* [HOW TO COMPLETE THIS TASK]: Please copy, exactly as written, the span from the first line below to the line that contains "For the deletion", including both, and skip the pictures.

* [MATERIAL SHOWN]:
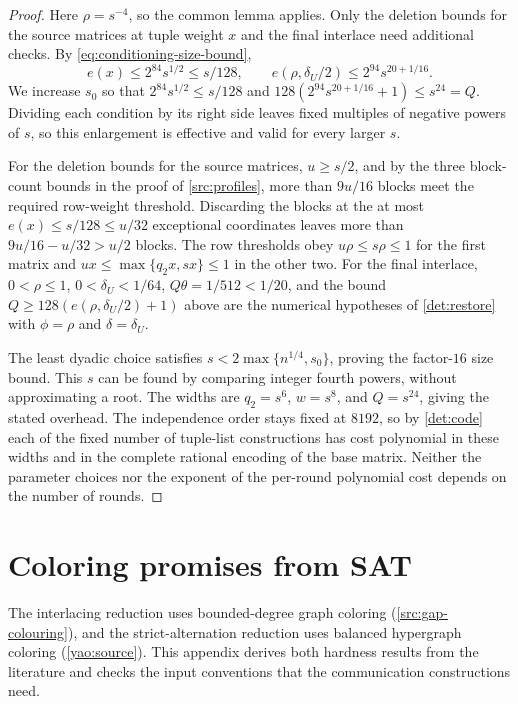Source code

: \documentclass[11pt,letterpaper]{article} \usepackage[utf8]{inputenc}
\theoremstyle{plain} \newtheorem{theorem}{Theorem}[section]
\theoremstyle{definition} \newaliascnt{definition}{theorem}
\begin{document}
\begin{proof}
Here $\rho=s^{-4}$, so the common lemma applies. Only the deletion bounds for the source matrices
at tuple weight $x$ and the final interlace need additional checks.
By \eqref{eq:conditioning-size-bound},
\[
e(x)\le2^{84}s^{1/2}\le s/128,\qquad
e(\rho,\delta_U/2)\le2^{94}s^{20+1/16}.
\]
We increase $s_0$ so that $2^{84}s^{1/2}\le s/128$ and
$128(2^{94}s^{20+1/16}+1)\le s^{24}=Q$. Dividing each condition by its right
side leaves fixed multiples of negative powers of $s$, so this enlargement is
effective and valid for every larger $s$.

For the deletion bounds for the source matrices, $u\ge s/2$, and by the three
block-count bounds in the proof of \cref{src:profiles}, more than $9u/16$
blocks meet the required row-weight threshold. Discarding the blocks at the at most $e(x)\le s/128\le u/32$ exceptional
coordinates leaves more than $9u/16-u/32>u/2$ blocks. The row thresholds obey
$u\rho\le s\rho\le1$ for the first matrix and
$ux\le\max\{q_2x,sx\}\le1$ in the other two.
For the final interlace, $0<\rho\le1$, $0<\delta_U<1/64$,
$Q\theta=1/512<1/20$, and the bound $Q\ge128(e(\rho,\delta_U/2)+1)$ above are
the numerical hypotheses of \cref{det:restore} with $\phi=\rho$ and
$\delta=\delta_U$.

The least dyadic choice satisfies
$s<2\max\{n^{1/4},s_0\}$, proving the factor-$16$ size bound. This $s$ can be
found by comparing integer fourth powers, without approximating a root.
The widths are $q_2=s^6$, $w=s^8$, and $Q=s^{24}$, giving the stated
overhead. The independence order stays fixed at $8192$, so by
\cref{det:code} each of the fixed number of tuple-list constructions has cost
polynomial in these widths and in the complete rational encoding of the base matrix.
Neither the parameter choices nor the exponent of the per-round polynomial
cost depends on the number of rounds.
\end{proof}

\section{Coloring promises from SAT}
\label{sec:sources}

The interlacing reduction uses bounded-degree graph coloring
(\cref{src:gap-colouring}), and the strict-alternation reduction uses balanced
hypergraph coloring (\cref{yao:source}). This appendix derives both hardness results from the literature and checks
the input conventions that the communication constructions need.
\end{document}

* [ANSWER TO THIS PROBLEM]:
Source code

: \documentclass[11pt,letterpaper]{article} \usepackage[utf8]{inputenc}
\theoremstyle{plain} \newtheorem{theorem}{Theorem}[section]
\theoremstyle{definition} \newaliascnt{definition}{theorem}
\begin{document}
\begin{proof}
Here $\rho=s^{-4}$, so the common lemma applies. Only the deletion bounds for the source matrices
at tuple weight $x$ and the final interlace need additional checks.
By \eqref{eq:conditioning-size-bound},
\[
e(x)\le2^{84}s^{1/2}\le s/128,\qquad
e(\rho,\delta_U/2)\le2^{94}s^{20+1/16}.
\]
We increase $s_0$ so that $2^{84}s^{1/2}\le s/128$ and
$128(2^{94}s^{20+1/16}+1)\le s^{24}=Q$. Dividing each condition by its right
side leaves fixed multiples of negative powers of $s$, so this enlargement is
effective and valid for every larger $s$.

For the deletion bounds for the source matrices, $u\ge s/2$, and by the three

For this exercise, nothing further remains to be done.